Il existe peu de mangas que je considère comme véritablement extraordinaires. Etant un grand lecteur de cette forme de bande dessinée, je dévore énormément de séries dans tous les genres possibles et aujourd’hui, j’arrive à analyser rapidement les canevas qui forment les histoires. Cependant, cela ne m’empêche pas de lire d’énormes bouses de l’infini. Bon ceux-là, en général, je les arrête rapidement je ne suis pas fou. Mais quasiment tous les jours je découvre entre une et 5 nouvelles séries. Bien généralement, c’est plutôt de la mauvaise qualité mais parfois, je tombe sur quelques pépites auxquelles j’accroche de suite. Dans d’autres cas, je découvre, puis oublie puis redécouvre… c’est le cas de l’Attaque des Titans.

Mangas et Canevas

Pour rappel, il existe dans le manga Shonen (pour les jeunes garçons) et le Seinen (pour les hommes adultes) deux grands canevas principaux.

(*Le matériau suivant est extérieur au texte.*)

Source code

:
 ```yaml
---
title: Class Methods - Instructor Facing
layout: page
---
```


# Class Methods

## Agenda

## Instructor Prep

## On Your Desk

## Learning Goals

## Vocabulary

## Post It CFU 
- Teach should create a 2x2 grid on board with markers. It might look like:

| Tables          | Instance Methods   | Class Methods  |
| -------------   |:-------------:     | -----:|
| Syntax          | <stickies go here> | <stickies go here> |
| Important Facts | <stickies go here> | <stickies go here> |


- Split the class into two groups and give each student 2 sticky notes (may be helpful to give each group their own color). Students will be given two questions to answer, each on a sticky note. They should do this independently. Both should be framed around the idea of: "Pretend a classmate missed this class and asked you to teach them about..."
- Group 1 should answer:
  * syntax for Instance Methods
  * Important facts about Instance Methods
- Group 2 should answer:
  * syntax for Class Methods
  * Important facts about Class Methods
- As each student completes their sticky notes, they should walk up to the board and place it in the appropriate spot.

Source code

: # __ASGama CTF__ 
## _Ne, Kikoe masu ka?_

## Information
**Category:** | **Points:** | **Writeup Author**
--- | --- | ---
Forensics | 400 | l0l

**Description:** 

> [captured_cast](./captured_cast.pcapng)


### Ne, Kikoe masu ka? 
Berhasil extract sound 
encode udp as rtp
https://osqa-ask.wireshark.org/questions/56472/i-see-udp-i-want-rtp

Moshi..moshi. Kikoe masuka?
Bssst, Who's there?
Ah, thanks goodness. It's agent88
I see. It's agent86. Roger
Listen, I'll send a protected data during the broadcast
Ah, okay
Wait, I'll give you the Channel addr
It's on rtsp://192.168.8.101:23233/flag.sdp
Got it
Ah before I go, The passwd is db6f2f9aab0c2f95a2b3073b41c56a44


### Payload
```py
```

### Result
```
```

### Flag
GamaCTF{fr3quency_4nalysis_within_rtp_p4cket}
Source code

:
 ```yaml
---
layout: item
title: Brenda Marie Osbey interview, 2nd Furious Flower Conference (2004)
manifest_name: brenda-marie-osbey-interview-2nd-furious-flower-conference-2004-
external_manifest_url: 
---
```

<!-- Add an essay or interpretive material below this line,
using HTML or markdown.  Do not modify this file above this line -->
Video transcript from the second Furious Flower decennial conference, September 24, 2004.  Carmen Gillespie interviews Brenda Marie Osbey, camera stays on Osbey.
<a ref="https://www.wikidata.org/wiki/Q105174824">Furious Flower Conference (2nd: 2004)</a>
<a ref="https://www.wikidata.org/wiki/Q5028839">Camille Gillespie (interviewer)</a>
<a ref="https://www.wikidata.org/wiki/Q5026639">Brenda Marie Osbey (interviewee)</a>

Le premier, le plus célèbre, est le Nekketsu. Sans aller dans les détails, ce canevas présente les péripéties d’un héros (ou groupe de héros) qui vont au fur à mesure des arcs narratifs, vaincre leur ennemis. Les plus grands représentants Heroesjourney-02de ce genre sont Dragon Ball, Naruto, One Piece & Bleach (bien entendu, il en existe d’autres). Avant de passer au second canevas, je tiens à préciser aux « anti-mangas » que non, les batailles, les combats ne sont pas débilisants  dans ce média mais ils représentent en général la lutte entre les idéaux des personnages principaux et de leurs opposants. Voyez donc cela sous un nouvel angle, quand un héro devient surpuissant après une lourde défaite (l’abysse), ce n’est pas juste pour le lolz, c’est plutôt parce que ces idéaux et les valeurs qu’il défend sont plus fortes que les valeurs défendues par son opposant.

Aussi, si vous avez eu le bonheur de vous frotter à la théorie du « Héro au mille et un visages » (moins glamour, cette théorie porte aussi le nom de monomythe, à ne pas confondre avec une mono-mite), et bien je n’ai pas grand chose à vos apprendre.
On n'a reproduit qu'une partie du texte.